§ What you have to do
Images are to be excluded, and the rest of the data repeated exactly.

§ Data section
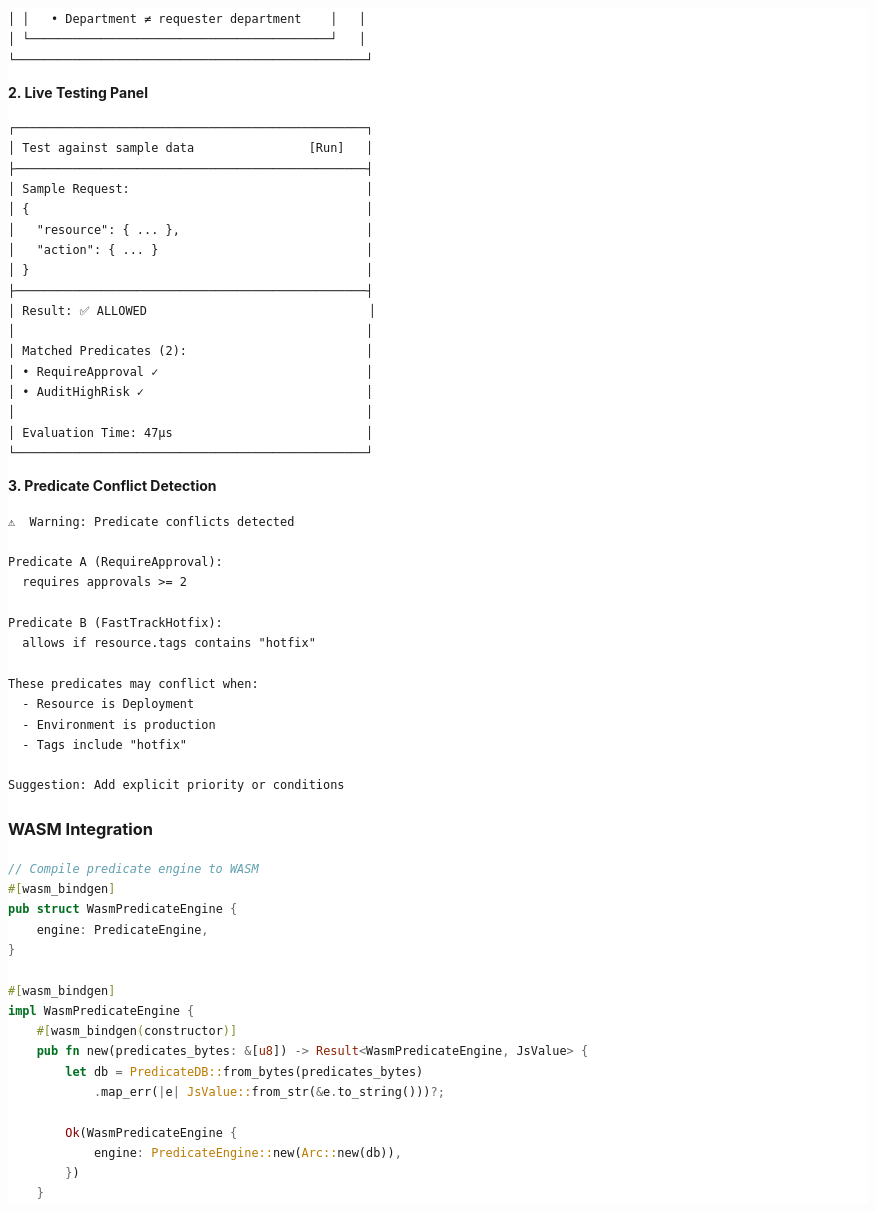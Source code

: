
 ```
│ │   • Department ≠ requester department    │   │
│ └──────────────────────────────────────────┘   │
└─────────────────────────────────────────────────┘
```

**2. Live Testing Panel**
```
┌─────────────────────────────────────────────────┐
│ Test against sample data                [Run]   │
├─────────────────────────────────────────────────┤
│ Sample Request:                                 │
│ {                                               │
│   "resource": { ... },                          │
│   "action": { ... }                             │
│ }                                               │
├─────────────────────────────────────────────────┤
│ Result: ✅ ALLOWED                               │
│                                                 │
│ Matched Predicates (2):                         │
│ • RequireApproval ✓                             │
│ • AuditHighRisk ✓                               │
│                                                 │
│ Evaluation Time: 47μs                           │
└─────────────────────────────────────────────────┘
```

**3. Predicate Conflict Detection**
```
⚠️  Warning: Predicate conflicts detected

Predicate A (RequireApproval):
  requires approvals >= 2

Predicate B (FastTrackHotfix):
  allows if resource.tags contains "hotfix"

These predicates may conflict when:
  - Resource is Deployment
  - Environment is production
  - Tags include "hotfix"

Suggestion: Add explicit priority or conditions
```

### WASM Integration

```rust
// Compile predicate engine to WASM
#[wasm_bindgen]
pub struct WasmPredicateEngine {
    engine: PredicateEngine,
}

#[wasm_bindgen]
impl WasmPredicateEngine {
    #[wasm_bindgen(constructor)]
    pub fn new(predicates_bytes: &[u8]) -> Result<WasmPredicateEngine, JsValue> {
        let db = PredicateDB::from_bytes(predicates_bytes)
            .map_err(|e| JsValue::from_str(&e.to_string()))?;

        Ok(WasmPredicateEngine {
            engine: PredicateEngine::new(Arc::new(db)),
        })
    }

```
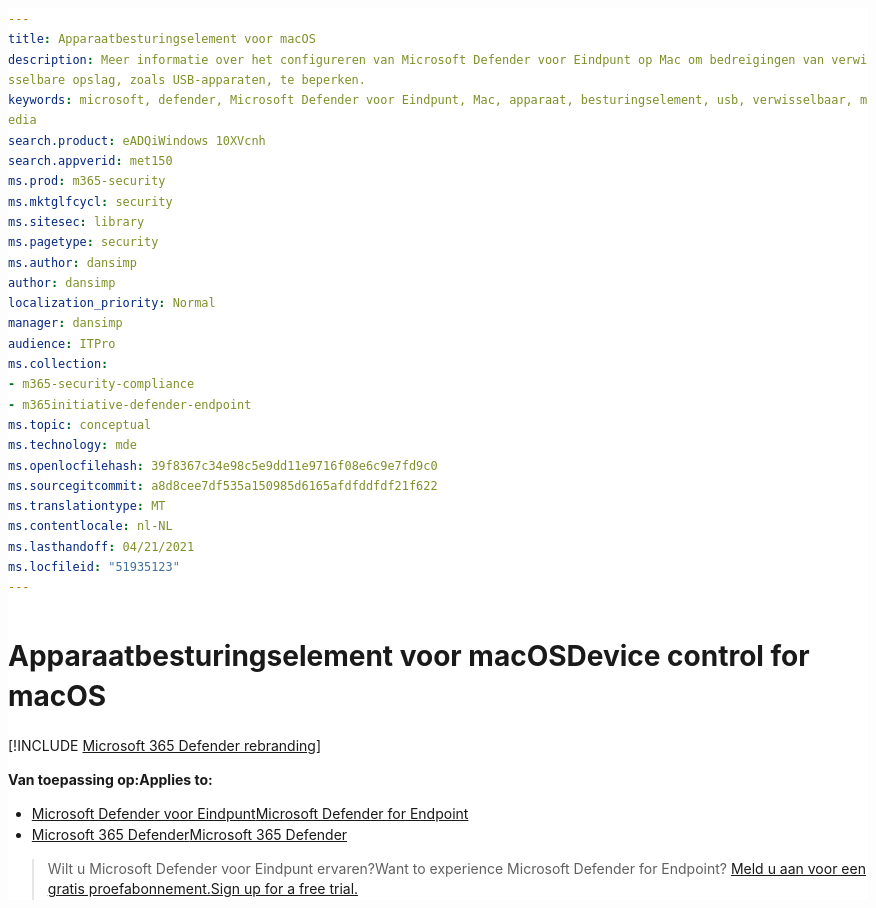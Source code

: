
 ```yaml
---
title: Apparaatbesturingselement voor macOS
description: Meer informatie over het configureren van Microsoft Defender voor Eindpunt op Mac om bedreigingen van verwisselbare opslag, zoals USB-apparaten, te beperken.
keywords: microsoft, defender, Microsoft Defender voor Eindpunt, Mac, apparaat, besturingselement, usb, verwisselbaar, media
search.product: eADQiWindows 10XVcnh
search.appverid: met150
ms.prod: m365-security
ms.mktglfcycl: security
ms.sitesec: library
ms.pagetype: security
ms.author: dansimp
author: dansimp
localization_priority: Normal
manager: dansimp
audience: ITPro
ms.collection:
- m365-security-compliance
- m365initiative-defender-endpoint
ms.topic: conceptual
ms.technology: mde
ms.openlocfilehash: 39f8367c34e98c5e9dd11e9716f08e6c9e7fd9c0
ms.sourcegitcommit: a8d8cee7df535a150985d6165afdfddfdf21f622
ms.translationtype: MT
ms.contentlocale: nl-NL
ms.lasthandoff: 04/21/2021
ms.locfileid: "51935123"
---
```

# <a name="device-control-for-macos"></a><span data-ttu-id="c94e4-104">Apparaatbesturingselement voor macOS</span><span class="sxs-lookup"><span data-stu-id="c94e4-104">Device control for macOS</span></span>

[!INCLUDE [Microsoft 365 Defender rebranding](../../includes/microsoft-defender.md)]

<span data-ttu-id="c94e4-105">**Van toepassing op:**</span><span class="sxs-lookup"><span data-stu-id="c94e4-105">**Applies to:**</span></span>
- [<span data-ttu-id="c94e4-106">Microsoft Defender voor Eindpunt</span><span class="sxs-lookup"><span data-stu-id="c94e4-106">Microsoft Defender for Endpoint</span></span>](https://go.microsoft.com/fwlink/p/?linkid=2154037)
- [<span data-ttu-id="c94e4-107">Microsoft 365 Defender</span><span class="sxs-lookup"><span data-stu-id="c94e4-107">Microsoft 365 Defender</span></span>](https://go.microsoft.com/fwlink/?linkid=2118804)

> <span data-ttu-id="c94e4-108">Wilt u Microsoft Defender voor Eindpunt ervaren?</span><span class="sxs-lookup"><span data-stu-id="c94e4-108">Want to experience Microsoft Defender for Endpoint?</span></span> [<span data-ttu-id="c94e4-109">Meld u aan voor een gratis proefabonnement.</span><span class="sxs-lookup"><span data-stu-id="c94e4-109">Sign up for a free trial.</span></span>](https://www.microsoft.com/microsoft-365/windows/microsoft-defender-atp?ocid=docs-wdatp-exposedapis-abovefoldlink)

§ Answer to this exercise
Source code

:
 ```
│ │   • Department ≠ requester department    │   │
│ └──────────────────────────────────────────┘   │
└─────────────────────────────────────────────────┘
```

**2. Live Testing Panel**
```
┌─────────────────────────────────────────────────┐
│ Test against sample data                [Run]   │
├─────────────────────────────────────────────────┤
│ Sample Request:                                 │
│ {                                               │
│   "resource": { ... },                          │
│   "action": { ... }                             │
│ }                                               │
├─────────────────────────────────────────────────┤
│ Result: ✅ ALLOWED                               │
│                                                 │
│ Matched Predicates (2):                         │
│ • RequireApproval ✓                             │
│ • AuditHighRisk ✓                               │
│                                                 │
│ Evaluation Time: 47μs                           │
└─────────────────────────────────────────────────┘
```

**3. Predicate Conflict Detection**
```
⚠️  Warning: Predicate conflicts detected

Predicate A (RequireApproval):
  requires approvals >= 2

Predicate B (FastTrackHotfix):
  allows if resource.tags contains "hotfix"

These predicates may conflict when:
  - Resource is Deployment
  - Environment is production
  - Tags include "hotfix"

Suggestion: Add explicit priority or conditions
```

### WASM Integration

```rust
// Compile predicate engine to WASM
#[wasm_bindgen]
pub struct WasmPredicateEngine {
    engine: PredicateEngine,
}

#[wasm_bindgen]
impl WasmPredicateEngine {
    #[wasm_bindgen(constructor)]
    pub fn new(predicates_bytes: &[u8]) -> Result<WasmPredicateEngine, JsValue> {
        let db = PredicateDB::from_bytes(predicates_bytes)
            .map_err(|e| JsValue::from_str(&e.to_string()))?;

        Ok(WasmPredicateEngine {
            engine: PredicateEngine::new(Arc::new(db)),
        })
    }

```
Source code

:
 ```yaml
---
title: Apparaatbesturingselement voor macOS
description: Meer informatie over het configureren van Microsoft Defender voor Eindpunt op Mac om bedreigingen van verwisselbare opslag, zoals USB-apparaten, te beperken.
keywords: microsoft, defender, Microsoft Defender voor Eindpunt, Mac, apparaat, besturingselement, usb, verwisselbaar, media
search.product: eADQiWindows 10XVcnh
search.appverid: met150
ms.prod: m365-security
ms.mktglfcycl: security
ms.sitesec: library
ms.pagetype: security
ms.author: dansimp
author: dansimp
localization_priority: Normal
manager: dansimp
audience: ITPro
ms.collection:
- m365-security-compliance
- m365initiative-defender-endpoint
ms.topic: conceptual
ms.technology: mde
ms.openlocfilehash: 39f8367c34e98c5e9dd11e9716f08e6c9e7fd9c0
ms.sourcegitcommit: a8d8cee7df535a150985d6165afdfddfdf21f622
ms.translationtype: MT
ms.contentlocale: nl-NL
ms.lasthandoff: 04/21/2021
ms.locfileid: "51935123"
---
```

# <a name="device-control-for-macos"></a><span data-ttu-id="c94e4-104">Apparaatbesturingselement voor macOS</span><span class="sxs-lookup"><span data-stu-id="c94e4-104">Device control for macOS</span></span>

[!INCLUDE [Microsoft 365 Defender rebranding](../../includes/microsoft-defender.md)]

<span data-ttu-id="c94e4-105">**Van toepassing op:**</span><span class="sxs-lookup"><span data-stu-id="c94e4-105">**Applies to:**</span></span>
- [<span data-ttu-id="c94e4-106">Microsoft Defender voor Eindpunt</span><span class="sxs-lookup"><span data-stu-id="c94e4-106">Microsoft Defender for Endpoint</span></span>](https://go.microsoft.com/fwlink/p/?linkid=2154037)
- [<span data-ttu-id="c94e4-107">Microsoft 365 Defender</span><span class="sxs-lookup"><span data-stu-id="c94e4-107">Microsoft 365 Defender</span></span>](https://go.microsoft.com/fwlink/?linkid=2118804)

> <span data-ttu-id="c94e4-108">Wilt u Microsoft Defender voor Eindpunt ervaren?</span><span class="sxs-lookup"><span data-stu-id="c94e4-108">Want to experience Microsoft Defender for Endpoint?</span></span> [<span data-ttu-id="c94e4-109">Meld u aan voor een gratis proefabonnement.</span><span class="sxs-lookup"><span data-stu-id="c94e4-109">Sign up for a free trial.</span></span>](https://www.microsoft.com/microsoft-365/windows/microsoft-defender-atp?ocid=docs-wdatp-exposedapis-abovefoldlink)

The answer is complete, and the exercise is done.